Cognitive Dissonance on the River Tyne
Moritz Stefaner and Stephan Thiel have created a visualization of sensor data acquired by a floating mill on the river Tyne in Newcastle upon Tyne, Great Britain. Their choice of a flow metaphor for non-flow data creates a cognitive dissonance that makes the visualization difficult to understand.
The mill itself generates power, and there are sensors that measure a few properties of the water flowing through it: oxygen level, acidity, nitrates, salinity, and wheel speed.
So there is flowing water involved, and the visualizations Moritz and Stephan’s project create look like this:
These are streamlines, generated by particles that leave a trace. The obvious assumption is therefore that the visualization shows the flow of water. However, it does no such thing. The particles are guided by forces that are generated by the other four parameters, but not the wheel speed.
To understand why this is odd, let’s look at another example of streamlines: Martin Wattenberg and Fernanda Viegas’ Wind Map.

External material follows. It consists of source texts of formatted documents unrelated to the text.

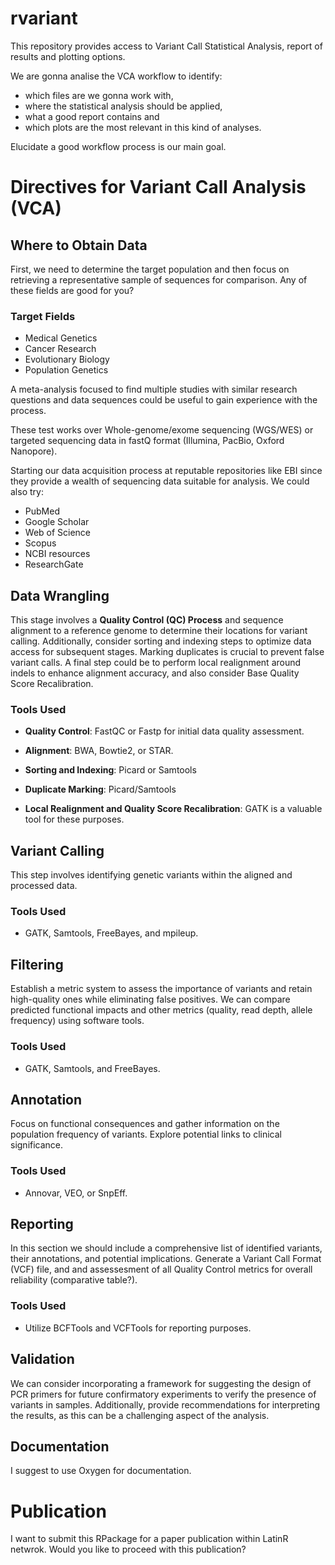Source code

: # rvariant

This repository provides access to Variant Call Statistical Analysis, report of results and plotting options. 

We are gonna analise the VCA workflow to identify:

- which files are we gonna work with,
- where the statistical analysis should be applied,
- what a good report contains and
- which plots are the most relevant in this kind of analyses.

Elucidate a good workflow process is our main goal. 

# Directives for Variant Call Analysis (VCA)

## Where to Obtain Data

First, we need to determine the target population and then focus on retrieving a representative sample of sequences for comparison. Any of these fields are good for you?

### Target Fields

- Medical Genetics
- Cancer Research
- Evolutionary Biology
- Population Genetics

A meta-analysis focused to find multiple studies with similar research questions and data sequences could be useful to gain experience with the process. 

These test works over Whole-genome/exome sequencing (WGS/WES) or targeted sequencing data in fastQ format (Illumina, PacBio, Oxford Nanopore). 

Starting our data acquisition process at reputable repositories like EBI since they provide a wealth of sequencing data suitable for analysis. We could also try:

- PubMed
- Google Scholar
- Web of Science
- Scopus
- NCBI resources
- ResearchGate

## Data Wrangling

This stage involves a **Quality Control (QC) Process** and sequence alignment to a reference genome to determine their locations for variant calling. Additionally, consider sorting and indexing steps to optimize data access for subsequent stages. Marking duplicates is crucial to prevent false variant calls. A final step could be to perform local realignment around indels to enhance alignment accuracy, and also consider Base Quality Score Recalibration.

### Tools Used

- **Quality Control**: FastQC or Fastp for initial data quality assessment.
- **Alignment**: BWA, Bowtie2, or STAR.

- **Sorting and Indexing**: Picard or Samtools
- **Duplicate Marking**: Picard/Samtools

- **Local Realignment and Quality Score Recalibration**: GATK is a valuable tool for these purposes.

## Variant Calling

This step involves identifying genetic variants within the aligned and processed data.

### Tools Used

- GATK, Samtools, FreeBayes, and mpileup.

## Filtering

Establish a metric system to assess the importance of variants and retain high-quality ones while eliminating false positives. We can compare predicted functional impacts and other metrics (quality, read depth, allele frequency) using software tools.

### Tools Used

- GATK, Samtools, and FreeBayes.

## Annotation

Focus on functional consequences and gather information on the population frequency of variants. Explore potential links to clinical significance.

### Tools Used

- Annovar, VEO, or SnpEff.

## Reporting

In this section we should include a comprehensive list of identified variants, their annotations, and potential implications. Generate a Variant Call Format (VCF) file, and and assessesment of all Quality Control metrics for overall reliability (comparative table?).

### Tools Used

- Utilize BCFTools and VCFTools for reporting purposes.

## Validation

We can consider incorporating a framework for suggesting the design of PCR primers for future confirmatory experiments to verify the presence of variants in samples. Additionally, provide recommendations for interpreting the results, as this can be a challenging aspect of the analysis.

## Documentation

I suggest to use Oxygen for documentation.

# Publication

I want to submit this RPackage for a paper publication within LatinR netwrok. Would you like to proceed with this publication?
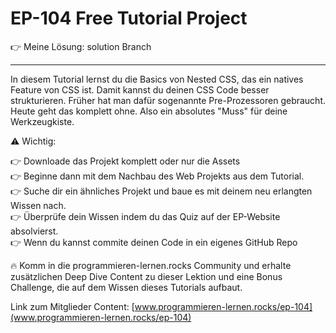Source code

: # EP-104 Free Tutorial Project

👉 Meine Lösung: solution Branch

---

In diesem Tutorial lernst du die Basics von Nested CSS, das ein natives Feature
von CSS ist. Damit kannst du deinen CSS Code besser strukturieren. Früher hat man
dafür sogenannte Pre-Prozessoren gebraucht. Heute geht das komplett ohne. Also ein
absolutes "Muss" für deine Werkzeugkiste.

⚠️ Wichtig:

👉 Downloade das Projekt komplett oder nur die Assets<br />
👉 Beginne dann mit dem Nachbau des Web Projekts aus dem Tutorial.<br />
👉 Suche dir ein ähnliches Projekt und baue es mit deinem neu erlangten Wissen nach.<br />
👉 Überprüfe dein Wissen indem du das Quiz auf der EP-Website absolvierst.<br />
👉 Wenn du kannst commite deinen Code in ein eigenes GitHub Repo<br />

🔥 Komm in die programmieren-lernen.rocks Community und erhalte zusätzlichen Deep Dive Content zu
dieser Lektion und eine Bonus Challenge, die auf dem Wissen dieses Tutorials aufbaut.

Link zum Mitglieder Content:
[www.programmieren-lernen.rocks/ep-104](www.programmieren-lernen.rocks/ep-104)
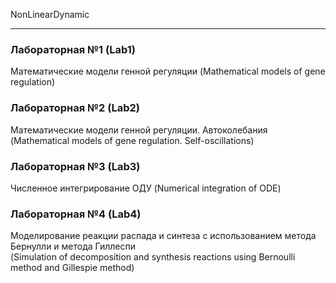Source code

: NonLinearDynamic   
_____  
### Лабораторная №1 (Lab1)   
Математические модели генной регуляции (Mathematical models of gene regulation)  
### Лабораторная №2 (Lab2)  
Математические модели генной регуляции. Автоколебания (Mathematical models of gene regulation. Self-oscillations)  
### Лабораторная №3 (Lab3)  
Численное интегрирование ОДУ (Numerical integration of ODE)  
### Лабораторная №4 (Lab4)  
Моделирование реакции распада и синтеза с использованием метода Бернулли и метода Гиллеспи  
(Simulation of decomposition and synthesis reactions using Bernoulli method and Gillespie method)
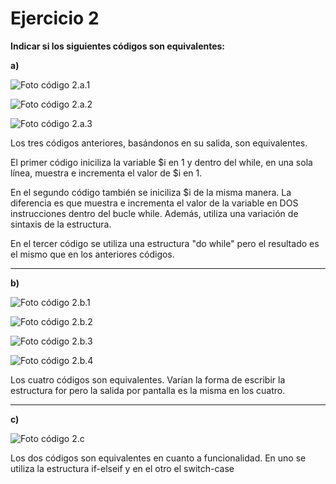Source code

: # Ejercicio 2

<b> Indicar si los siguientes códigos son equivalentes:

a) 
</b>

![Foto código 2.a.1](/PHP/Práctica%204/Variables,%20tipos,%20etc/Imagenes/Ejercicio%202.a.1.png) 

![Foto código 2.a.2](/PHP/Práctica%204/Variables,%20tipos,%20etc/Imagenes/Ejercicio%202.a.2.png) 

![Foto código 2.a.3](/PHP/Práctica%204/Variables,%20tipos,%20etc/Imagenes/Ejercicio%202.a.3.png)

Los tres códigos anteriores, basándonos en su salida, son equivalentes. 

El primer código iniciliza la variable $i en 1 y dentro del while, en una sola línea, muestra e incrementa el valor de $i en 1.

En el segundo código también se iniciliza $i de la misma manera. La diferencia es  que muestra e incrementa el valor de la variable en DOS instrucciones dentro del bucle while. Además, utiliza una variación de sintaxis de la estructura.

En el tercer código se utiliza una estructura "do while" pero el resultado es el mismo que en los anteriores códigos.

---

<b>b)</b>

![Foto código 2.b.1](/PHP/Práctica%204/Variables,%20tipos,%20etc/Imagenes/Ejercicio%202.b.1.png)

![Foto código 2.b.2](/PHP/Práctica%204/Variables,%20tipos,%20etc/Imagenes/Ejercicio%202.b.2.png)

![Foto código 2.b.3](/PHP/Práctica%204/Variables,%20tipos,%20etc/Imagenes/Ejercicio%202.b.3.png)

![Foto código 2.b.4](/PHP/Práctica%204/Variables,%20tipos,%20etc/Imagenes/Ejercicio%202.b.4.png)

Los cuatro códigos son equivalentes. Varían la forma de escribir la estructura for pero la salida por pantalla es la misma en los cuatro.

---

<b>c)</b>

![Foto código 2.c](/PHP/Práctica%204/Variables,%20tipos,%20etc/Imagenes/Ejercicio%202.c.png)

Los dos códigos son equivalentes en cuanto a funcionalidad. En uno se utiliza la estructura if-elseif y en el otro el switch-case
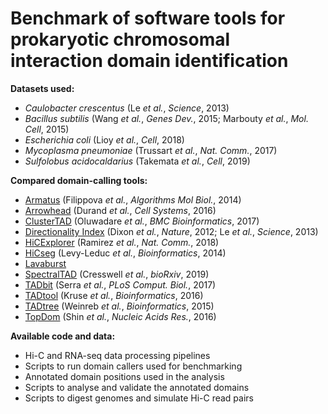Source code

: # Benchmark of software tools for prokaryotic chromosomal interaction domain identification

**Datasets used:**
* *Caulobacter crescentus* (Le *et al.*, *Science*, 2013)
* *Bacillus subtilis* (Wang *et al.*, *Genes Dev.*, 2015; Marbouty *et al.*, *Mol. Cell*, 2015)
* *Escherichia coli* (Lioy *et al.*, *Cell*, 2018)
* *Mycoplasma pneumoniae* (Trussart *et al.*, *Nat. Comm.*, 2017)
* *Sulfolobus acidocaldarius* (Takemata *et al.*, *Cell*, 2019)

**Compared domain-calling tools:**
* [Armatus](https://github.com/kingsfordgroup/armatus/) (Filippova *et al.*, *Algorithms Mol Biol.*, 2014)
* [Arrowhead](https://github.com/aidenlab/juicer/wiki/Arrowhead) (Durand *et al.*, *Cell Systems*, 2016)
* [ClusterTAD](https://github.com/BDM-Lab/ClusterTAD) (Oluwadare *et al.*, *BMC Bioinformatics*, 2017)
* [Directionality Index]() (Dixon *et al.*, *Nature*, 2012; Le *et al.*, *Science*, 2013)
* [HiCExplorer](https://github.com/deeptools/HiCExplorer) (Ramirez *et al.*, *Nat. Comm.*, 2018)
* [HiCseg](https://CRAN.R-project.org/package=HiCseg) (Levy-Leduc *et al.*, *Bioinformatics*, 2014)
* [Lavaburst](https://github.com/nvictus/lavaburst)
* [SpectralTAD](https://github.com/dozmorovlab/SpectralTAD) (Cresswell *et al.*, *bioRxiv*, 2019)
* [TADbit](https://github.com/3DGenomes/TADbit) (Serra *et al.*, *PLoS Comput. Biol.*, 2017)
* [TADtool](https://github.com/vaquerizaslab/tadtool) (Kruse *et al.*, *Bioinformatics*, 2016)
* [TADtree](http://compbio.cs.brown.edu/projects/tadtree/) (Weinreb *et al.*, *Bioinformatics*, 2015)
* [TopDom](https://github.com/HenrikBengtsson/TopDom) (Shin *et al.*, *Nucleic Acids Res.*, 2016)

**Available code and data:**
* Hi-C and RNA-seq data processing pipelines
* Scripts to run domain callers used for benchmarking
* Annotated domain positions used in the analysis
* Scripts to analyse and validate the annotated domains
* Scripts to digest genomes and simulate Hi-C read pairs
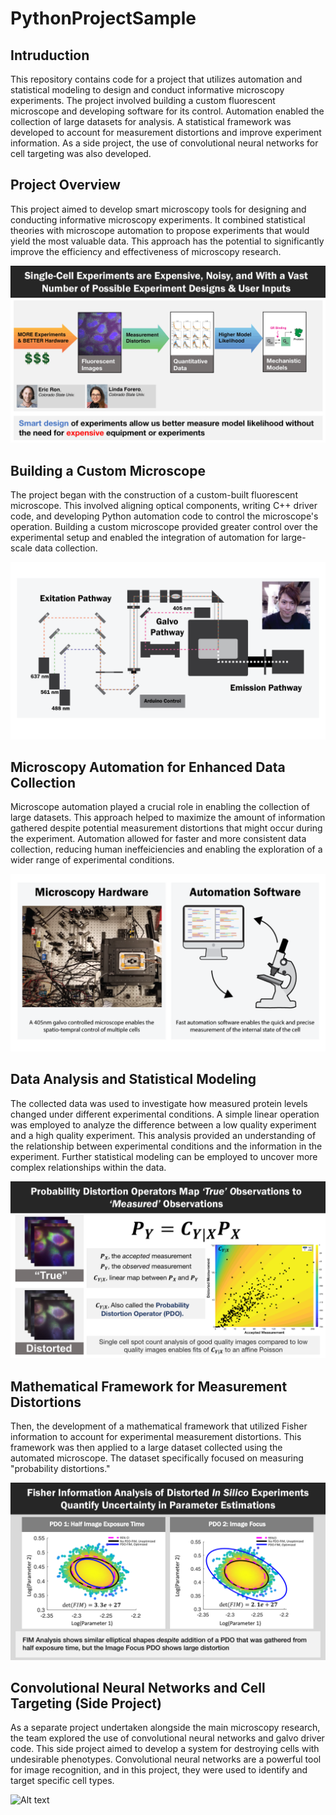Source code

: # PythonProjectSample

## Intruduction
This repository contains code for a project that utilizes automation and statistical modeling to design and conduct informative microscopy experiments. The project involved building a custom fluorescent microscope and developing software for its control. Automation enabled the collection of large datasets for analysis. A statistical framework was developed to account for measurement distortions and improve experiment information.  As a side project, the use of convolutional neural networks for cell targeting was also developed.

## Project Overview

This project aimed to develop smart microscopy tools for designing and conducting informative microscopy experiments. It combined statistical theories with microscope automation to propose experiments that would yield the most valuable data. This approach has the potential to significantly improve the efficiency and effectiveness of microscopy research.


![Alt text](https://github.com/michaelpmay/PythonProjectSample/blob/main/SmartDesign.gif)

## Building a Custom Microscope

The project began with the construction of a custom-built fluorescent microscope. This involved aligning optical components, writing C++ driver code, and developing Python automation code to control the microscope's operation. Building a custom microscope provided greater control over the experimental setup and enabled the integration of automation for large-scale data collection.


![Alt text](https://github.com/michaelpmay/PythonProjectSample/blob/main/cartoon.png)

## Microscopy Automation for Enhanced Data Collection

Microscope automation played a crucial role in enabling the collection of large datasets. This approach helped to maximize the amount of information gathered despite potential measurement distortions that might occur during the experiment. Automation allowed for faster and more consistent data collection, reducing human ineffeiciencies and enabling the exploration of a wider range of experimental conditions.


![Alt text](https://github.com/michaelpmay/PythonProjectSample/blob/main/Intro.png)

## Data Analysis and Statistical Modeling

The collected data was used to investigate how measured protein levels changed under different experimental conditions. A simple linear operation was employed to analyze the difference between a low quality experiment and a high quality experiment. This analysis provided an understanding of the relationship between experimental conditions and the information in the experiment. Further statistical modeling can be employed to uncover more complex relationships within the data.


![Alt text](https://github.com/michaelpmay/PythonProjectSample/blob/main/pdo.png)

## Mathematical Framework for Measurement Distortions

Then, the development of a mathematical framework that utilized Fisher information to account for experimental measurement distortions. This framework was then applied to a large dataset collected using the automated microscope. The dataset specifically focused on measuring "probability distortions." 


![Alt text](https://github.com/michaelpmay/PythonProjectSample/blob/main/FisherInformation.png)

## Convolutional Neural Networks and Cell Targeting (Side Project)

As a separate project undertaken alongside the main microscopy research, the team explored the use of convolutional neural networks and galvo driver code. This side project aimed to develop a system for destroying cells with undesirable phenotypes. Convolutional neural networks are a powerful tool for image recognition, and in this project, they were used to identify and target specific cell types. 


![Alt text](https://github.com/michaelpmay/PythonProjectSample/blob/main/terminator.gif)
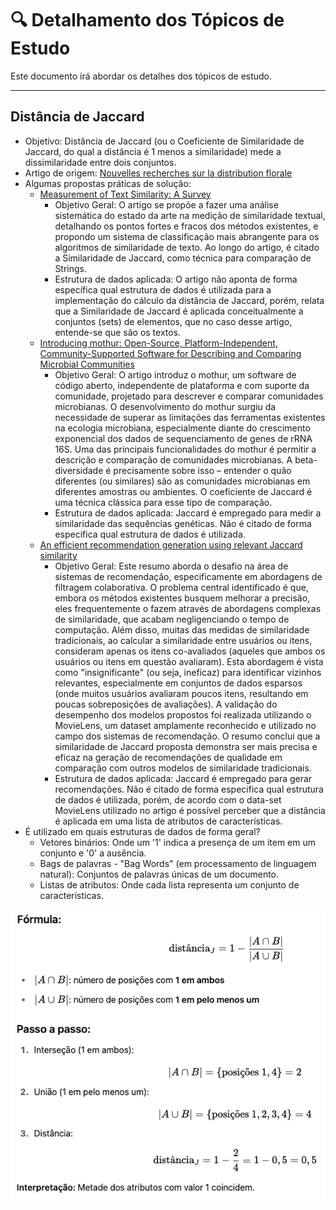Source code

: # 🔍 Detalhamento dos Tópicos de Estudo

Este documento irá abordar os detalhes dos tópicos de estudo.

---

## Distância de Jaccard

- Objetivo: Distância de Jaccard (ou o Coeficiente de Similaridade de Jaccard, do qual a distância é 1 menos a similaridade) mede a dissimilaridade entre dois conjuntos.
- Artigo de origem: [Nouvelles recherches sur la distribution florale](https://www.researchgate.net/publication/242013831_Nouvelles_Recherches_Sur_la_Distribution_Florale)
- Algumas propostas práticas de solução:
	- [Measurement of Text Similarity: A Survey](https://www.mdpi.com/2078-2489/11/9/421)
 		- Objetivo Geral: O artigo se propõe a fazer uma análise sistemática do estado da arte na medição de similaridade textual, detalhando os pontos fortes e fracos dos métodos existentes, e propondo um sistema de classificação mais abrangente para os algoritmos de similaridade de texto. Ao longo do artigo, é citado a Similaridade de Jaccard, como técnica para comparação de Strings.
   		- Estrutura de dados aplicada: O artigo não aponta de forma específica qual estrutura de dados é utilizada para a implementação do cálculo da distância de Jaccard, porém, relata que a Similaridade de Jaccard é aplicada conceitualmente a conjuntos (sets) de elementos, que no caso desse artigo, entende-se que são os textos.
	- [Introducing mothur: Open-Source, Platform-Independent, Community-Supported Software for Describing and Comparing Microbial Communities](https://journals.asm.org/doi/full/10.1128/aem.01541-09)
 		- Objetivo Geral: O artigo introduz o mothur, um software de código aberto, independente de plataforma e com suporte da comunidade, projetado para descrever e comparar comunidades microbianas. O desenvolvimento do mothur surgiu da necessidade de superar as limitações das ferramentas existentes na ecologia microbiana, especialmente diante do crescimento exponencial dos dados de sequenciamento de genes de rRNA 16S. Uma das principais funcionalidades do mothur é permitir a descrição e comparação de comunidades microbianas. A beta-diversidade é precisamente sobre isso – entender o quão diferentes (ou similares) são as comunidades microbianas em diferentes amostras ou ambientes. O coeficiente de Jaccard é uma técnica clássica para esse tipo de comparação.
   		- Estrutura de dados aplicada: Jaccard é empregado para medir a similaridade das sequências genéticas. Não é citado de forma especifica qual estrutura de dados é utilizada.
	- [An efficient recommendation generation using relevant Jaccard similarity](https://www.sciencedirect.com/science/article/pii/S0020025519300325?casa_token=oyDh6iiMD0wAAAAA:fMzC3zXAJnLShafvs_grbrFy1G5fvrA3FgSGJylHUGspMaVxWwwSW6a7LdWx5jrsu-oDOKRYmUs)
 		- Objetivo Geral: Este resumo aborda o desafio na área de sistemas de recomendação, especificamente em abordagens de filtragem colaborativa. O problema central identificado é que, embora os métodos existentes busquem melhorar a precisão, eles frequentemente o fazem através de abordagens complexas de similaridade, que acabam negligenciando o tempo de computação.
Além disso, muitas das medidas de similaridade tradicionais, ao calcular a similaridade entre usuários ou itens, consideram apenas os itens co-avaliados (aqueles que ambos os usuários ou itens em questão avaliaram). Esta abordagem é vista como "insignificante" (ou seja, ineficaz) para identificar vizinhos relevantes, especialmente em conjuntos de dados esparsos (onde muitos usuários avaliaram poucos itens, resultando em poucas sobreposições de avaliações).
A validação do desempenho dos modelos propostos foi realizada utilizando o MovieLens, um dataset amplamente reconhecido e utilizado no campo dos sistemas de recomendação. O resumo conclui que a similaridade de Jaccard proposta demonstra ser mais precisa e eficaz na geração de recomendações de qualidade em comparação com outros modelos de similaridade tradicionais.
		- Estrutura de dados aplicada: Jaccard é empregado para gerar recomendações. Não é citado de forma especifica qual estrutura de dados é utilizada, porém, de acordo com o data-set MovieLens utilizado no artigo é possível perceber que a distância é aplicada em uma lista de atributos de características.
- É utilizado em quais estruturas de dados de forma geral?
	- Vetores binários: Onde um '1' indica a presença de um item em um conjunto e '0' a ausência.
	- Bags de palavras - "Bag Words" (em processamento de linguagem natural): Conjuntos de palavras únicas de um documento.
	- Listas de atributos: Onde cada lista representa um conjunto de características.

![Exemplo de cálculo da distância de Jaccard](img/explicacao_distancia_jaccard.png "Calculo da distância")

The technique is very similar, but the data is different: Wind Map uses the visual concept of flow to show something that flows or moves (the air and the wind).
While there is no principle reason why flow can’t be used to visualize abstract data like salinity, the problem in the Tyne case is that there is something that flows: the water. So when seeing something that looks like the flow of water, it’s a reasonable assumption to make that it depicts that flow. When it doesn’t, that not only requires a bigger leap to understand what is going on, it’s actually hard work to ignore the obvious mapping of the data to the visualization and think about the abstract data it depicts.
How could this have been avoided? One obvious way of showing the data, boring line charts, was probably not what they had in mind. Simply changing the flow to not be so linear, but maybe go around a circular area would have helped. That would also perhaps have created some more complex patterns. There are many other possibilities, and Moritz and Stefan show a few early sketches in their blog postings.
It’s unfortunate that they ended up sticking so closely to the obvious metaphor, the flow. The other designs strike me as much more interesting, and would have avoided the confusion. As it is, the flow metaphor creates nice images, but to understand what is shown requires a lot of unnecessarily hard work.